[Entries taken from a collection]

* * *

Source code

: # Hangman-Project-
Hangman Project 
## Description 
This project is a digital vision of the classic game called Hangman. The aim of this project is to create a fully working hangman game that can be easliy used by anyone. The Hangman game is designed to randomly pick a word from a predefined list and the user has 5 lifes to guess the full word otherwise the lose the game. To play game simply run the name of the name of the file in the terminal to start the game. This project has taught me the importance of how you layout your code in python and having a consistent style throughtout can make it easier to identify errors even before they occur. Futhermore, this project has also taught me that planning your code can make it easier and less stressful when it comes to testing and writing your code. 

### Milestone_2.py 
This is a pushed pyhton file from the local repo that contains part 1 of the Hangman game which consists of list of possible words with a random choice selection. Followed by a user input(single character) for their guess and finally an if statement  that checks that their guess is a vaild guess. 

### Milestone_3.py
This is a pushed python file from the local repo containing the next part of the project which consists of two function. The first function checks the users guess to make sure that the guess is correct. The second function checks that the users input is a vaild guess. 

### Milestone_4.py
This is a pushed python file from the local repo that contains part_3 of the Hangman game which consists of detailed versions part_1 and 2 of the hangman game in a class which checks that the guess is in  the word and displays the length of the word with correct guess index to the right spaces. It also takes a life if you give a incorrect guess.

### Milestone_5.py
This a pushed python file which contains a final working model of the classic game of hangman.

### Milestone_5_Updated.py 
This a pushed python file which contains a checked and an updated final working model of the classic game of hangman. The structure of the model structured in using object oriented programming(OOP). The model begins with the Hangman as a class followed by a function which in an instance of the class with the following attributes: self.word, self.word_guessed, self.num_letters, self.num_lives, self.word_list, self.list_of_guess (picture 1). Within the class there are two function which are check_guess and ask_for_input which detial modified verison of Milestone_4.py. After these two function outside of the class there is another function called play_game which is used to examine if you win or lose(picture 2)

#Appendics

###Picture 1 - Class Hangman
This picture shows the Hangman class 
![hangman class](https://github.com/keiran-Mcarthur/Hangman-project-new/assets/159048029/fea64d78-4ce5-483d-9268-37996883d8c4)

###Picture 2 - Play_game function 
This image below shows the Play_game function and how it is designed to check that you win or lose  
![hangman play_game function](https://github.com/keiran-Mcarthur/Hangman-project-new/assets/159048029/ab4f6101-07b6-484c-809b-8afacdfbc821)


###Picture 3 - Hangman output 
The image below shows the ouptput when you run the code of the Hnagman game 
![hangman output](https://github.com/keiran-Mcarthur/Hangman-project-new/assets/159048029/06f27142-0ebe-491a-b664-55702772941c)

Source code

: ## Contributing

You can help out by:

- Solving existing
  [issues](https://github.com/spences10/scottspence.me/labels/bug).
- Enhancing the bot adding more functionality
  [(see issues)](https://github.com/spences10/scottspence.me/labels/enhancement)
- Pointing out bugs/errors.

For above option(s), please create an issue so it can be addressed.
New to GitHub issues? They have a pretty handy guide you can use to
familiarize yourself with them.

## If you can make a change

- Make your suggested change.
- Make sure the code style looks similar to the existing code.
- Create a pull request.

* * *

**How to complete this task:**
Go through the data and copy each line exactly as it was written.

**Reply to the exercise:**
Source code

: # Hangman-Project-
Hangman Project 
## Description 
This project is a digital vision of the classic game called Hangman. The aim of this project is to create a fully working hangman game that can be easliy used by anyone. The Hangman game is designed to randomly pick a word from a predefined list and the user has 5 lifes to guess the full word otherwise the lose the game. To play game simply run the name of the name of the file in the terminal to start the game. This project has taught me the importance of how you layout your code in python and having a consistent style throughtout can make it easier to identify errors even before they occur. Futhermore, this project has also taught me that planning your code can make it easier and less stressful when it comes to testing and writing your code. 

### Milestone_2.py 
This is a pushed pyhton file from the local repo that contains part 1 of the Hangman game which consists of list of possible words with a random choice selection. Followed by a user input(single character) for their guess and finally an if statement  that checks that their guess is a vaild guess. 

### Milestone_3.py
This is a pushed python file from the local repo containing the next part of the project which consists of two function. The first function checks the users guess to make sure that the guess is correct. The second function checks that the users input is a vaild guess. 

### Milestone_4.py
This is a pushed python file from the local repo that contains part_3 of the Hangman game which consists of detailed versions part_1 and 2 of the hangman game in a class which checks that the guess is in  the word and displays the length of the word with correct guess index to the right spaces. It also takes a life if you give a incorrect guess.

### Milestone_5.py
This a pushed python file which contains a final working model of the classic game of hangman.

### Milestone_5_Updated.py 
This a pushed python file which contains a checked and an updated final working model of the classic game of hangman. The structure of the model structured in using object oriented programming(OOP). The model begins with the Hangman as a class followed by a function which in an instance of the class with the following attributes: self.word, self.word_guessed, self.num_letters, self.num_lives, self.word_list, self.list_of_guess (picture 1). Within the class there are two function which are check_guess and ask_for_input which detial modified verison of Milestone_4.py. After these two function outside of the class there is another function called play_game which is used to examine if you win or lose(picture 2)

#Appendics

###Picture 1 - Class Hangman
This picture shows the Hangman class 
![hangman class](https://github.com/keiran-Mcarthur/Hangman-project-new/assets/159048029/fea64d78-4ce5-483d-9268-37996883d8c4)

###Picture 2 - Play_game function 
This image below shows the Play_game function and how it is designed to check that you win or lose  
![hangman play_game function](https://github.com/keiran-Mcarthur/Hangman-project-new/assets/159048029/ab4f6101-07b6-484c-809b-8afacdfbc821)


###Picture 3 - Hangman output 
The image below shows the ouptput when you run the code of the Hnagman game 
![hangman output](https://github.com/keiran-Mcarthur/Hangman-project-new/assets/159048029/06f27142-0ebe-491a-b664-55702772941c)

Source code

: ## Contributing

You can help out by:

- Solving existing
  [issues](https://github.com/spences10/scottspence.me/labels/bug).
- Enhancing the bot adding more functionality
  [(see issues)](https://github.com/spences10/scottspence.me/labels/enhancement)
- Pointing out bugs/errors.

For above option(s), please create an issue so it can be addressed.
New to GitHub issues? They have a pretty handy guide you can use to
familiarize yourself with them.

## If you can make a change

- Make your suggested change.
- Make sure the code style looks similar to the existing code.
- Create a pull request.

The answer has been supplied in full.